═════ Input material

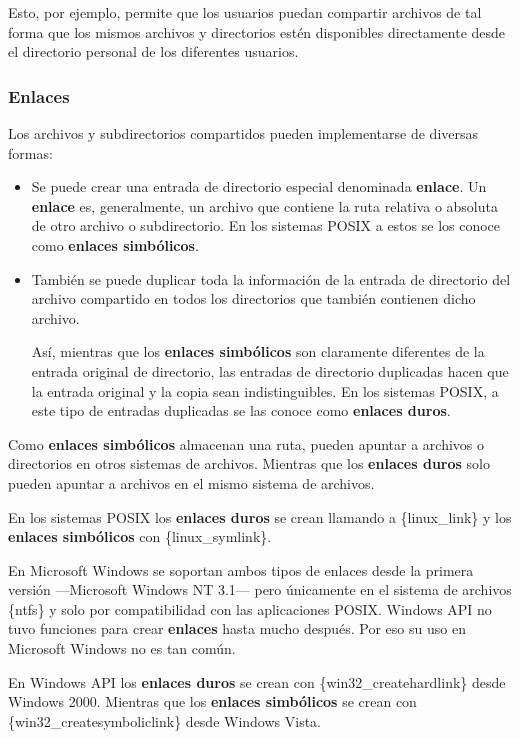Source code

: Esto, por ejemplo, permite que los usuarios puedan compartir archivos de
tal forma que los mismos archivos y directorios estén disponibles
directamente desde el directorio personal de los diferentes usuarios.

\subsubsection{Enlaces}\label{_enlaces}

Los archivos y subdirectorios compartidos pueden implementarse de
diversas formas:

\begin{itemize}
\item
  Se puede crear una entrada de directorio especial denominada
  \textbf{{}enlace}. Un \textbf{enlace} es, generalmente, un archivo que
  contiene la ruta relativa o absoluta de otro archivo o subdirectorio.
  En los sistemas POSIX a estos se los conoce como \textbf{enlaces
  simbólicos}{}.
\item
  También se puede duplicar toda la información de la entrada de
  directorio del archivo compartido en todos los directorios que también
  contienen dicho archivo.

  Así, mientras que los \textbf{enlaces simbólicos} son claramente
  diferentes de la entrada original de directorio, las entradas de
  directorio duplicadas hacen que la entrada original y la copia sean
  indistinguibles. En los sistemas POSIX, a este tipo de entradas
  duplicadas se las conoce como \textbf{enlaces duros}{}.
\end{itemize}

Como \textbf{enlaces simbólicos} almacenan una ruta, pueden apuntar a
archivos o directorios en otros sistemas de archivos. Mientras que los
\textbf{enlaces duros} solo pueden apuntar a archivos en el mismo
sistema de archivos.

En los sistemas POSIX los \textbf{enlaces duros} se crean llamando a
\{linux\_link\} y los \textbf{enlaces simbólicos} con
\{linux\_symlink\}.

En Microsoft Windows se soportan ambos tipos de enlaces desde la primera
versión ---Microsoft Windows NT 3.1--- pero únicamente en el sistema de
archivos \{ntfs\} y solo por compatibilidad con las aplicaciones POSIX.
Windows API no tuvo funciones para crear \textbf{enlaces} hasta mucho
después. Por eso su uso en Microsoft Windows no es tan común.

En Windows API los \textbf{enlaces duros} se crean con
\{win32\_createhardlink\} desde Windows 2000. Mientras que los
\textbf{enlaces simbólicos} se crean con \{win32\_createsymboliclink\}
desde Windows Vista.

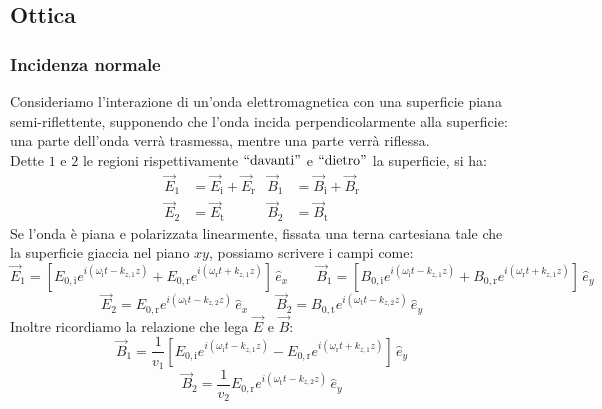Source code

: \documentclass[]{article}
\begin{document}
\subsection{Ottica}

\newcommand{\inc}{\text{i}}
\newcommand{\tr}{\text{t}}
\newcommand{\rif}{\text{r}}

\subsubsection{Incidenza normale}

Consideriamo l'interazione di un'onda elettromagnetica con una superficie piana semi-riflettente, supponendo che l'onda incida perpendicolarmente alla superficie: una parte dell'onda verrà trasmessa, mentre una parte verrà riflessa. \\ 
Dette $ 1 $ e $ 2 $ le regioni rispettivamente $ ``\text{davanti}" $ e $ ``\text{dietro}" $ la superficie, si ha:
\begin{align}
	\vec{E}_1 &= \vec{E}_{\text{i}} + \vec{E}_{\text{r}} & \vec{B}_1 &= \vec{B}_{\text{i}} + \vec{B}_{\text{r}} \\ 
	\vec{E}_2 &= \vec{E}_{\text{t}} & \vec{B}_2 &= \vec{B}_{\text{t}}
	\label{eq:47-48}
\end{align}
Se l'onda è piana e polarizzata linearmente, fissata una terna cartesiana tale che la superficie giaccia nel piano $ xy $, possiamo scrivere i campi come:
\begin{equation}
	\vec{E}_1 = \left[E_{0,\text{i}} e^{i(\omega_{\inc} t - k_{z,1} z)} + E_{0,\rif} e^{i(\omega_{\rif} t + k_{z,1} z)} \right]\,\hat{e}_x \qquad \vec{B}_1 = \left[B_{0,\text{i}} e^{i(\omega_{\inc} t - k_{z,1} z)} + B_{0,\rif} e^{i(\omega_{\rif} t + k_{z,1} z)} \right]\,\hat{e}_y
	\label{eq:49}
\end{equation}
\begin{equation}
	\vec{E}_2 = E_{0,\rif} e^{i(\omega_{\tr} t - k_{z,2} z)}\,\hat{e}_x \qquad \vec{B}_2 = B_{0,\tr} e^{i(\omega_{\tr} t - k_{z,2} z)}\,\hat{e}_y
	\label{eq:50}
\end{equation}
Inoltre ricordiamo la relazione che lega $ \vec{E} $ e $ \vec{B} $:
\begin{equation}
	\vec{B}_1 = \frac{1}{v_1} \left[E_{0,\text{i}} e^{i(\omega_{\inc} t - k_{z,1} z)} - E_{0,\rif} e^{i(\omega_{\rif} t + k_{z,1} z)} \right]\,\hat{e}_y
	\label{eq:51}
\end{equation}
\begin{equation}
	\vec{B}_2 = \frac{1}{v_2} E_{0,\rif} e^{i(\omega_{\tr} t - k_{z,2} z)}\,\hat{e}_y
	\label{eq:52}
\end{equation}
\end{document}
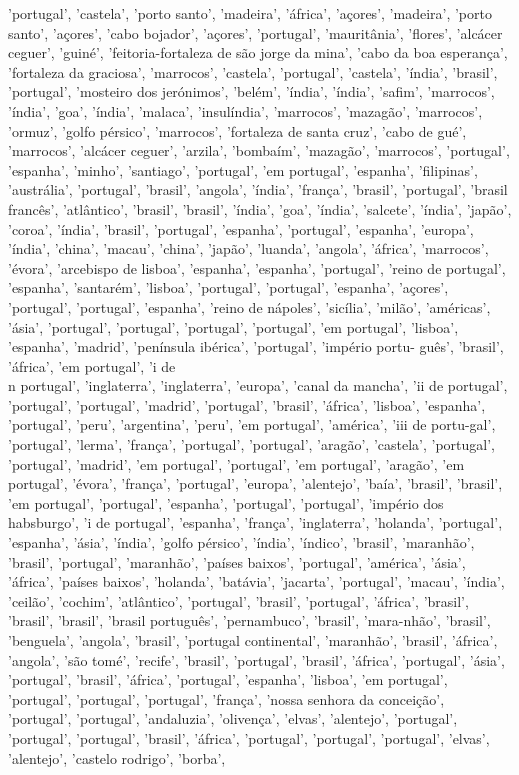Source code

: \documentclass{article}
\begin{document}
\begin{itemize}
'portugal', 'castela', 'porto santo', 'madeira', 'áfrica', 'açores', 'madeira', 'porto santo', 'açores', 'cabo bojador', 'açores', 'portugal', 'mauritânia', 'flores', 'alcácer ceguer', 'guiné', 'feitoria-fortaleza de são jorge da mina', 'cabo da boa esperança', 'fortaleza da graciosa', 'marrocos', 'castela', 'portugal', 'castela', 'índia', 'brasil', 'portugal', 'mosteiro dos jerónimos', 'belém', 'índia', 'índia', 'safim', 'marrocos', 'índia', 'goa', 'índia', 'malaca', 'insulíndia', 'marrocos', 'mazagão', 'marrocos', 'ormuz', 'golfo pérsico', 'marrocos', 'fortaleza de santa cruz', 'cabo de gué', 'marrocos', 'alcácer ceguer', 'arzila', 'bombaím', 'mazagão', 'marrocos', 'portugal', 'espanha', 'minho', 'santiago', 'portugal', 'em portugal', 'espanha', 'filipinas', 'austrália', 'portugal', 'brasil', 'angola', 'índia', 'frança', 'brasil', 'portugal', 'brasil francês', 'atlântico', 'brasil', 'brasil', 'índia', 'goa', 'índia', 'salcete', 'índia', 'japão', 'coroa', 'índia', 'brasil', 'portugal', 'espanha', 'portugal', 'espanha', 'europa', 'índia', 'china', 'macau', 'china', 'japão', 'luanda', 'angola', 'áfrica', 'marrocos', 'évora', 'arcebispo de lisboa', 'espanha', 'espanha', 'portugal', 'reino de portugal', 'espanha', 'santarém', 'lisboa', 'portugal', 'portugal', 'espanha', 'açores', 'portugal', 'portugal', 'espanha', 'reino de nápoles', 'sicília', 'milão', 'américas', 'ásia', 'portugal', 'portugal', 'portugal', 'portugal', 'em portugal', 'lisboa', 'espanha', 'madrid', 'península ibérica', 'portugal', 'império portu- guês', 'brasil', 'áfrica', 'em portugal', 'i de\\n portugal', 'inglaterra', 'inglaterra', 'europa', 'canal da mancha', 'ii de portugal', 'portugal', 'portugal', 'madrid', 'portugal', 'brasil', 'áfrica', 'lisboa', 'espanha', 'portugal', 'peru', 'argentina', 'peru', 'em portugal', 'américa', 'iii de portu-gal', 'portugal', 'lerma', 'frança', 'portugal', 'portugal', 'aragão', 'castela', 'portugal', 'portugal', 'madrid', 'em portugal', 'portugal', 'em portugal', 'aragão', 'em portugal', 'évora', 'frança', 'portugal', 'europa', 'alentejo', 'baía', 'brasil', 'brasil', 'em portugal', 'portugal', 'espanha', 'portugal', 'portugal', 'império dos habsburgo', 'i de portugal', 'espanha', 'frança', 'inglaterra', 'holanda', 'portugal', 'espanha', 'ásia', 'índia', 'golfo pérsico', 'índia', 'índico', 'brasil', 'maranhão', 'brasil', 'portugal', 'maranhão', 'países baixos', 'portugal', 'américa', 'ásia', 'áfrica', 'países baixos', 'holanda', 'batávia', 'jacarta', 'portugal', 'macau', 'índia', 'ceilão', 'cochim', 'atlântico', 'portugal', 'brasil', 'portugal', 'áfrica', 'brasil', 'brasil', 'brasil', 'brasil português', 'pernambuco', 'brasil', 'mara-nhão', 'brasil', 'benguela', 'angola', 'brasil', 'portugal continental', 'maranhão', 'brasil', 'áfrica', 'angola', 'são tomé', 'recife', 'brasil', 'portugal', 'brasil', 'áfrica', 'portugal', 'ásia', 'portugal', 'brasil', 'áfrica', 'portugal', 'espanha', 'lisboa', 'em portugal', 'portugal', 'portugal', 'portugal', 'frança', 'nossa senhora da conceição', 'portugal', 'portugal', 'andaluzia', 'olivença', 'elvas', 'alentejo', 'portugal', 'portugal', 'portugal', 'brasil', 'áfrica', 'portugal', 'portugal', 'portugal', 'elvas', 'alentejo', 'castelo rodrigo', 'borba', 
\end{itemize}
\end{document}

══════════

Say again, exactly, only those lines of the records that run from the start through the line with "versión ---Microsoft Windows". Pictures are to be skipped.

Result:
Source code

: Esto, por ejemplo, permite que los usuarios puedan compartir archivos de
tal forma que los mismos archivos y directorios estén disponibles
directamente desde el directorio personal de los diferentes usuarios.

\subsubsection{Enlaces}\label{_enlaces}

Los archivos y subdirectorios compartidos pueden implementarse de
diversas formas:

\begin{itemize}
\item
  Se puede crear una entrada de directorio especial denominada
  \textbf{{}enlace}. Un \textbf{enlace} es, generalmente, un archivo que
  contiene la ruta relativa o absoluta de otro archivo o subdirectorio.
  En los sistemas POSIX a estos se los conoce como \textbf{enlaces
  simbólicos}{}.
\item
  También se puede duplicar toda la información de la entrada de
  directorio del archivo compartido en todos los directorios que también
  contienen dicho archivo.

  Así, mientras que los \textbf{enlaces simbólicos} son claramente
  diferentes de la entrada original de directorio, las entradas de
  directorio duplicadas hacen que la entrada original y la copia sean
  indistinguibles. En los sistemas POSIX, a este tipo de entradas
  duplicadas se las conoce como \textbf{enlaces duros}{}.
\end{itemize}

Como \textbf{enlaces simbólicos} almacenan una ruta, pueden apuntar a
archivos o directorios en otros sistemas de archivos. Mientras que los
\textbf{enlaces duros} solo pueden apuntar a archivos en el mismo
sistema de archivos.

En los sistemas POSIX los \textbf{enlaces duros} se crean llamando a
\{linux\_link\} y los \textbf{enlaces simbólicos} con
\{linux\_symlink\}.

En Microsoft Windows se soportan ambos tipos de enlaces desde la primera
versión ---Microsoft Windows NT 3.1--- pero únicamente en el sistema de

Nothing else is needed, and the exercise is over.